Hive - Spark anomaly: Spark recognize different datasets as equal

avatar
New Contributor

Hi all,
I'm new to the community. I have an issue with the interaction of Hive and Spark.
My environment is: HDP 3.1.5.0-152 with Hive 3.1.0 and Spark 2.3.2

 

What’s happens? When I execute two different queries with hiveSession and we have same schema type result datasets, spark does not recognize the datasets as different.


I explan this with an example:

I have two different datasets with same schema type (not columns name):

val ds1 = hiveSession.executeQuery(s"""
        SELECT  year,
		month,
		description,
		1 as count			
        from    example_table_1
        where   year = '2000'	
    """)

val ds2 = hiveSession.executeQuery(s"""
        SELECT  year,
		month,
		des,	                    --different column name	
		count(1) as count           --same type schema
        from example_table_2                --different source table
        where year = '2022'                 --different condition
        group by year			    --group by
    """)

df1.cache
df2.cache

 

if I cache both datasets, when I cache the second one spark return this warning:

22/06/29 07:35:30 WARN CacheManager: Asked to cache already cached data.

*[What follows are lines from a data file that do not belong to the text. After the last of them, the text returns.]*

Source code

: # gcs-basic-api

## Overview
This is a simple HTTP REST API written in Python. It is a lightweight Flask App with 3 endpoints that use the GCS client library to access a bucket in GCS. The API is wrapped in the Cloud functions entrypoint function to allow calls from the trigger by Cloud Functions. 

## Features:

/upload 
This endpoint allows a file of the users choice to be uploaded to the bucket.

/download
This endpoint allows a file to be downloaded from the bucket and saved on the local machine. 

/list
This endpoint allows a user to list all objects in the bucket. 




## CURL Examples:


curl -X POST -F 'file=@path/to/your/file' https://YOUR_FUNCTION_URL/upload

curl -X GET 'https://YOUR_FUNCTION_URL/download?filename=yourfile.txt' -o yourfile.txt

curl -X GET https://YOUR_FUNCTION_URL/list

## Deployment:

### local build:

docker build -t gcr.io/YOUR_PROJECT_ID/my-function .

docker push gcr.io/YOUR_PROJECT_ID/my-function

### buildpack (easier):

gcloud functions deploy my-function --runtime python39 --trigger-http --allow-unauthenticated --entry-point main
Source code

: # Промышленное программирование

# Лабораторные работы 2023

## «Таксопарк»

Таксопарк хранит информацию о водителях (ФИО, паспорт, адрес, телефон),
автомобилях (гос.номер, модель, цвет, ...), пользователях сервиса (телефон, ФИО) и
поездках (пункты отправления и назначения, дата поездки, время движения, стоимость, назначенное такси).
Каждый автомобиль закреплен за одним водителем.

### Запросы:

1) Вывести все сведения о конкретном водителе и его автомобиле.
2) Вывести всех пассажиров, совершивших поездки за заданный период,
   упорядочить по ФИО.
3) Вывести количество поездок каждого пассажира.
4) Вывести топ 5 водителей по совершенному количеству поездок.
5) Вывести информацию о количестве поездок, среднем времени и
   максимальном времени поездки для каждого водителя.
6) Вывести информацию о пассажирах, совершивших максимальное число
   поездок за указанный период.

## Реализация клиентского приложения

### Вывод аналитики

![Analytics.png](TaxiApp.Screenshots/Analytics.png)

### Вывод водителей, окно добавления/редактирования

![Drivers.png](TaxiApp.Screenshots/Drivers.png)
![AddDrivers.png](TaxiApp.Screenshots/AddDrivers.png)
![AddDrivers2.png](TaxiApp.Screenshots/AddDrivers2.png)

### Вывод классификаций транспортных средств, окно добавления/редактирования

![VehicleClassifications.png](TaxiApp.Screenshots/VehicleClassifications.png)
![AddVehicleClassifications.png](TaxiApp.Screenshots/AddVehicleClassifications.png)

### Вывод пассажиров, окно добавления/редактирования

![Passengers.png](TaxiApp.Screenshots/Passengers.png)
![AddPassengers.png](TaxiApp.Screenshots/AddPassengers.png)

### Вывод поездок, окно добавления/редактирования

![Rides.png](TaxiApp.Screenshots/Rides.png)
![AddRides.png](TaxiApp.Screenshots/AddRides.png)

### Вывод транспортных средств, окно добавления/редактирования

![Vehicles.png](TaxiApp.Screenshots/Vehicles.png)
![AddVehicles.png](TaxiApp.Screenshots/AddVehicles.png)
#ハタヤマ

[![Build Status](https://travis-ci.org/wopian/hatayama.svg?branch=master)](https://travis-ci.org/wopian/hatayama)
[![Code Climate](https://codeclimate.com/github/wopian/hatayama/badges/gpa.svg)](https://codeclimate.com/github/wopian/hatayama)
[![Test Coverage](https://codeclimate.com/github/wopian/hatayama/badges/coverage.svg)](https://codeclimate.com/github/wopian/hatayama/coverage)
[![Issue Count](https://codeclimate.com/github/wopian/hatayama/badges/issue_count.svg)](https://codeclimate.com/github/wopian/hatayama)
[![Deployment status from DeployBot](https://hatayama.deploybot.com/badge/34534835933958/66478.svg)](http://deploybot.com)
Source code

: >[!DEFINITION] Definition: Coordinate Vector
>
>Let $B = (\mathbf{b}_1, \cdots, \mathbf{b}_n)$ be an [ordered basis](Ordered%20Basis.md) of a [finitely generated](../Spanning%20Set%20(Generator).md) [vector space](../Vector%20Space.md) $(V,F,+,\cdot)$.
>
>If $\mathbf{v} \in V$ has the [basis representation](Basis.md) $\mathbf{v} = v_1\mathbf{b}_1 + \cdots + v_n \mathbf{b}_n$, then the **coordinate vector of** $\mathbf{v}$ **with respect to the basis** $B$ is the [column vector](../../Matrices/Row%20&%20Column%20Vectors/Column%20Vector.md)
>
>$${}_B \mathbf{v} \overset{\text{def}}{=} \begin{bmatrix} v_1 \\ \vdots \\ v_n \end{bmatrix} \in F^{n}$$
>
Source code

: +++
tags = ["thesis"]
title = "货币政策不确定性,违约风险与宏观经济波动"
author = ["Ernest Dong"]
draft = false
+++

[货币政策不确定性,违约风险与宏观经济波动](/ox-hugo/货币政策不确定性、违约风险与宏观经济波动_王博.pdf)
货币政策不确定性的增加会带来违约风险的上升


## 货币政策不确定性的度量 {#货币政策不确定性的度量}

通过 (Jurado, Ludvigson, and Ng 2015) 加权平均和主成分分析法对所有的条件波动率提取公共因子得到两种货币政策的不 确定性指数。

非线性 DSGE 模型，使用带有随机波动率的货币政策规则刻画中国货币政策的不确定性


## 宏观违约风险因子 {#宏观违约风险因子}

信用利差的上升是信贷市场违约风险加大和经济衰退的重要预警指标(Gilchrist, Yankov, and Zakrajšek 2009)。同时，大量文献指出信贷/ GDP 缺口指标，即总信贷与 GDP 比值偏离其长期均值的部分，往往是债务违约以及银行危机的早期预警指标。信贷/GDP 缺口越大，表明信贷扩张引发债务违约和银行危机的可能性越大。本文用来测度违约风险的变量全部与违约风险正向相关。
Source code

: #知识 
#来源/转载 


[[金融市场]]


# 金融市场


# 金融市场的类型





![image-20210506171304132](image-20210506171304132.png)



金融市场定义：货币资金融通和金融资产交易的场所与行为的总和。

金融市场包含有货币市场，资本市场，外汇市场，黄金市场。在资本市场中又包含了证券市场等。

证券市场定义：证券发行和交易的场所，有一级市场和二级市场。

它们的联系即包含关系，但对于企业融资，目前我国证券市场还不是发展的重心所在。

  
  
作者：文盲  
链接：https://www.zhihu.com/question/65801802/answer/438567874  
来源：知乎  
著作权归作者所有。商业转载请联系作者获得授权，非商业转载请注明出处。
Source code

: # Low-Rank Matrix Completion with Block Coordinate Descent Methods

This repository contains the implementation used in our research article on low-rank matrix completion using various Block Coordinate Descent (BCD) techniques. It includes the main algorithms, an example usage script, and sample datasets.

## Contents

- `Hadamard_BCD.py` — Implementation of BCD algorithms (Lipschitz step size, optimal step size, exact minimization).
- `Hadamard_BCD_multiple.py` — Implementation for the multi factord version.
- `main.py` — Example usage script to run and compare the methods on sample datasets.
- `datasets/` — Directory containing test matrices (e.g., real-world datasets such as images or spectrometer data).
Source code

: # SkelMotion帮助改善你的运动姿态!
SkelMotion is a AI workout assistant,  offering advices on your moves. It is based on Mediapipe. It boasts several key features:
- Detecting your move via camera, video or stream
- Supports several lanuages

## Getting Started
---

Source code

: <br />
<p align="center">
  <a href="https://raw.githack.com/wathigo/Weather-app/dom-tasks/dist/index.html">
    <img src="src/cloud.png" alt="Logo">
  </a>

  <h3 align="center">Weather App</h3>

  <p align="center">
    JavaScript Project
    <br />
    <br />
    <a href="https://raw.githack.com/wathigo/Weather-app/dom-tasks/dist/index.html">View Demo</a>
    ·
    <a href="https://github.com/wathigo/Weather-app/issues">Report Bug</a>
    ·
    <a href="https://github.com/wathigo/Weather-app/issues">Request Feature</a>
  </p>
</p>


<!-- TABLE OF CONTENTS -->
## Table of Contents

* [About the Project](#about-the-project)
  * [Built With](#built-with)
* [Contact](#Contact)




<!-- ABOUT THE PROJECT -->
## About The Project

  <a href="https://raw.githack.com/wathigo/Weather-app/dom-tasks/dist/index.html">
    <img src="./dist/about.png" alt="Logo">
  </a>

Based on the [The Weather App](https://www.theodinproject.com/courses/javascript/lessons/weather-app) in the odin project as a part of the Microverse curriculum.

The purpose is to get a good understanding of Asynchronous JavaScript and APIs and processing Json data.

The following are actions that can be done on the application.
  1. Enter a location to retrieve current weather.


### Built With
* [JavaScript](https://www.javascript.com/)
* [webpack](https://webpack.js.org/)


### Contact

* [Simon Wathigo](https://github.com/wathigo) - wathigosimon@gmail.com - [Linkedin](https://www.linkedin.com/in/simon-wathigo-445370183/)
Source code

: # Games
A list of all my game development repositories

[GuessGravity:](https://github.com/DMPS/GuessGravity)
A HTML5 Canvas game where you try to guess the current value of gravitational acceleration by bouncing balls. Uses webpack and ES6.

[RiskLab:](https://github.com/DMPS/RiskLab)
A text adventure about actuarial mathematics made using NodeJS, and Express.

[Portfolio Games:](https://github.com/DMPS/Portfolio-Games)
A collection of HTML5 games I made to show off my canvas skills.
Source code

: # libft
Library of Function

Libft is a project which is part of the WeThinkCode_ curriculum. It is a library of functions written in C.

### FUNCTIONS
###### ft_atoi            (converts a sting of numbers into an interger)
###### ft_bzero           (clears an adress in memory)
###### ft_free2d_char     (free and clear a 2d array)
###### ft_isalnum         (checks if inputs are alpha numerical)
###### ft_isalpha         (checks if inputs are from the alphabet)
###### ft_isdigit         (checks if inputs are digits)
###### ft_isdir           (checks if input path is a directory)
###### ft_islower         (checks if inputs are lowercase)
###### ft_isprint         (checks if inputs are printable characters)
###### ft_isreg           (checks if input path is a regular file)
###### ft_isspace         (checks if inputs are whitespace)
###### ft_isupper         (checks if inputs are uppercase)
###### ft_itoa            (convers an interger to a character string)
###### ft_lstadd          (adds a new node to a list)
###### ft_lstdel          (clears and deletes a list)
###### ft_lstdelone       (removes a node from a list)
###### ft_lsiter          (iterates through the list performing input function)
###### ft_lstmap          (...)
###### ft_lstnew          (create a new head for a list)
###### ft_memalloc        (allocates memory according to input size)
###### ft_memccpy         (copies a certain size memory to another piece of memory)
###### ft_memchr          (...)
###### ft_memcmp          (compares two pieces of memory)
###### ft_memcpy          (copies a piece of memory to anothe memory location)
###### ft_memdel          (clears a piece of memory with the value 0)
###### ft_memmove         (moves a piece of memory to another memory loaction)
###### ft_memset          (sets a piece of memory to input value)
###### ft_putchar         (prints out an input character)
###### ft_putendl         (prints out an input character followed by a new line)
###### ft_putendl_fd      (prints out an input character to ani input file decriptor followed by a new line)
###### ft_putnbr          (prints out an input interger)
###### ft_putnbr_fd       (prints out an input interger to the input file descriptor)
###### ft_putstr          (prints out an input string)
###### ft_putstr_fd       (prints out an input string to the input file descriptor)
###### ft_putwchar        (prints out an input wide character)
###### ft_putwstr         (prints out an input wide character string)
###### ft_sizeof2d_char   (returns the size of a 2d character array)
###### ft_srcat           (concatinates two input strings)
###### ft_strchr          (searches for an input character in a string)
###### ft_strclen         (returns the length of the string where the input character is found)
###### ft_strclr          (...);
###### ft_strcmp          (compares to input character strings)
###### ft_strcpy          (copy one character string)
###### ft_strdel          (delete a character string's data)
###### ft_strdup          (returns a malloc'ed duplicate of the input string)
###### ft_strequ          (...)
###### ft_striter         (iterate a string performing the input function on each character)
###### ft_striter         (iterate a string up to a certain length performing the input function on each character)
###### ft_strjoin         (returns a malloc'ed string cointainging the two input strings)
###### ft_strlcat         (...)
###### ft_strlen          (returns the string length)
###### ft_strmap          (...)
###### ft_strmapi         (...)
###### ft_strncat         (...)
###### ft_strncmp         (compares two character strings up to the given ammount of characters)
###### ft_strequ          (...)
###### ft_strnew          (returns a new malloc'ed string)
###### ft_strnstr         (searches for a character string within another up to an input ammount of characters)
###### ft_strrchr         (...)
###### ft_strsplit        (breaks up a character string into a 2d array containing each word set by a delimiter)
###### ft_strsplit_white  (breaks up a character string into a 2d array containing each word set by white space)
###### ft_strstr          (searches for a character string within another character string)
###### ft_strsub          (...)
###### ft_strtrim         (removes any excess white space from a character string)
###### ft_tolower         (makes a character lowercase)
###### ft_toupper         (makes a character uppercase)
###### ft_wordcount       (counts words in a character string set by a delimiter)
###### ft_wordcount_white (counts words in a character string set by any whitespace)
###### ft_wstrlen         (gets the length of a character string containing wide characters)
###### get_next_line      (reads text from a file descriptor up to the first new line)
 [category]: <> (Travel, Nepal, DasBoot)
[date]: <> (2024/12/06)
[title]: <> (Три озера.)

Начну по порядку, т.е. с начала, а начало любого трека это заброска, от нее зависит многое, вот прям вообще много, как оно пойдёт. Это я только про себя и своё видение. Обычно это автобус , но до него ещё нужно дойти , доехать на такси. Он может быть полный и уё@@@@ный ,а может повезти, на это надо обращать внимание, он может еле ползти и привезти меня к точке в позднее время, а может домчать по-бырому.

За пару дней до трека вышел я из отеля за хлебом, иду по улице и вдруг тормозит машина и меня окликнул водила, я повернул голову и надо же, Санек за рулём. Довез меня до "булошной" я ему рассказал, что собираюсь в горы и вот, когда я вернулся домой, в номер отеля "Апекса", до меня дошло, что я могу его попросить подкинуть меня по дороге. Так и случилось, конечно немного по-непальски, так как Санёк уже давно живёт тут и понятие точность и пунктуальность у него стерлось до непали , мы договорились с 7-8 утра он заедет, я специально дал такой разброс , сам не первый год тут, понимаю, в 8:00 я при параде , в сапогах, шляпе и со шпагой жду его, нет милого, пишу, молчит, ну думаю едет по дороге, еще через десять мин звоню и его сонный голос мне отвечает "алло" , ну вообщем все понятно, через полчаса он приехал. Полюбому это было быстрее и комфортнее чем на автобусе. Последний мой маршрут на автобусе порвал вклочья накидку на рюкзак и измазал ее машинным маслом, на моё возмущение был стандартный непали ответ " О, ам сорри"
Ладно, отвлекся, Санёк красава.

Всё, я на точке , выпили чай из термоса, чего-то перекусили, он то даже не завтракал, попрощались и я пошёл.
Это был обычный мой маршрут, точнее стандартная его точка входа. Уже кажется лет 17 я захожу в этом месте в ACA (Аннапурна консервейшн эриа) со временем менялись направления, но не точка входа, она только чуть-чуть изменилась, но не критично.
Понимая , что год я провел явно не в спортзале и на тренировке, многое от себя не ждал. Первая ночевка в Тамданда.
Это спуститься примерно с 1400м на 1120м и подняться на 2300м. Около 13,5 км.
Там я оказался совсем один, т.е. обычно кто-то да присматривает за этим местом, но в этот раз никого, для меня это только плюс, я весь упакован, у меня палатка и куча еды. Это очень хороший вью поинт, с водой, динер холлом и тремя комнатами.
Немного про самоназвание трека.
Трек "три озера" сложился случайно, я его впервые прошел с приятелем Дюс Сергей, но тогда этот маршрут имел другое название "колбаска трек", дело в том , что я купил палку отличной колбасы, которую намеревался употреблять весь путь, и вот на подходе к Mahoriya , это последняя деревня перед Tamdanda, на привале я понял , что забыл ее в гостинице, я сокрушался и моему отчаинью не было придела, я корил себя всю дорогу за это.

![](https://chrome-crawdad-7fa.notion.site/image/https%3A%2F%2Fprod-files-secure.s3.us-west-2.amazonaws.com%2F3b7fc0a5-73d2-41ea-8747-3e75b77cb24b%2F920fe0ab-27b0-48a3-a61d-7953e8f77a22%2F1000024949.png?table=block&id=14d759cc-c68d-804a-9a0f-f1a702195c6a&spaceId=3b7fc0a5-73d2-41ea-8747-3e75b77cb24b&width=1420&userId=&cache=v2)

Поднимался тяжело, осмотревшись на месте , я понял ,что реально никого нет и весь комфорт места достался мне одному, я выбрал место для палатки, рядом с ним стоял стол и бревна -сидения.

We verify same evidence with show datasets. The second dataset appear like the first one.

Note: the anomaly does not occur when hiveSession query is followed by spark transformation

 

Have you also encountered this anomaly?

1 REPLY 1

avatar
Master Collaborator

Hi @fgerardi, please can you help us with repro steps with the sample dataset to test this behavior? thanks.